Click on the image to sign the petition to free Australian journalist Peter Greste from unjustified imprisonment in Egypt.

It’s as though we’re on a merry-go-round: round and round we go but we don’t actually get anywhere.  All we get are spinning heads and headaches and a wish – a burning desire even – that we can get off this wretched thing and get back to living our lives.  Except some of us can’t live our lives, not really, not fully, because the law’s not on our side.  Yet again the Australian Government is investigating the pros and cons of allowing same-sex couples to marry, and yet again I find myself sitting at my desk, wanting to have a voice about this.  So here it is, my voice: I, Nigel G. Featherstone, Australian citizen, a humble scribe, fully support any amendment to the Marriage Act that allows gay couples to tie the knot.

As an openly gay man in a loving and committed relationship of fifteen years, I only want for the partnership that I’m in to have the same social and legal recognition and protection as our parents, our siblings, and our friends.  After all this time together I simply want the opportunity to stand in front of my community and have my relationship acknowledged for what it is: a mature, devoted bond, with all the highs and lows and challenges and routines of any other Australian couple.

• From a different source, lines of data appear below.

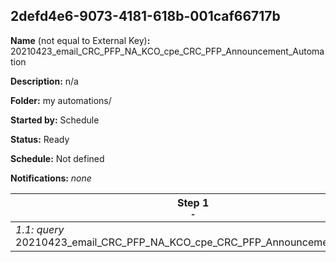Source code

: ## 2defd4e6-9073-4181-618b-001caf66717b

**Name** (not equal to External Key)**:** 20210423_email_CRC_PFP_NA_KCO_cpe_CRC_PFP_Announcement_Automation

**Description:** n/a

**Folder:** my automations/

**Started by:** Schedule

**Status:** Ready

**Schedule:** Not defined

**Notifications:** _none_


| Step 1<br>_<small>-</small>_ |
| --- |
| _1.1: query_<br>20210423_email_CRC_PFP_NA_KCO_cpe_CRC_PFP_Announcement_Query |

I also want young gay men and women to know that their sexuality and relationships have a legitimate place in contemporary Australian society.  On May 15 2006 the ABC’s Four Corners program broadcast ‘A Deathly Silence’, which investigated why in 2005 a 17-year-old Sydney school boy called Campbell O’Donnell killed himself.  Quoting from the program’s official transcript, Campbell was described as ‘quirky, loyal to his friends and a born mediator’ and academically he was a high-achiever, being dux of his school four years running.

However, the note Campbell left behind read in part: ‘Almost every day I see a boy, some fantastic-looking guy that makes my pulse quicken but also makes me want to cry, and it makes me feel sad… There is nothing in the whole world that has caused me more hurt than this.  Nothing.’  In response to her son’s sexuality, Campbell’s mother said: ‘I think the big issue for Campbell that came out in his adolescence was how do you form relationships?  How do you move on in the gay world?  How do you?’

The proposed amendments to the Marriage Act that are currently before the House of Representative’s Standing Committee on Social Policy and Legal Affairs provide the recognition and protection my partner and I are seeking, as well as an answer to the questions asked by Campbell’s mother.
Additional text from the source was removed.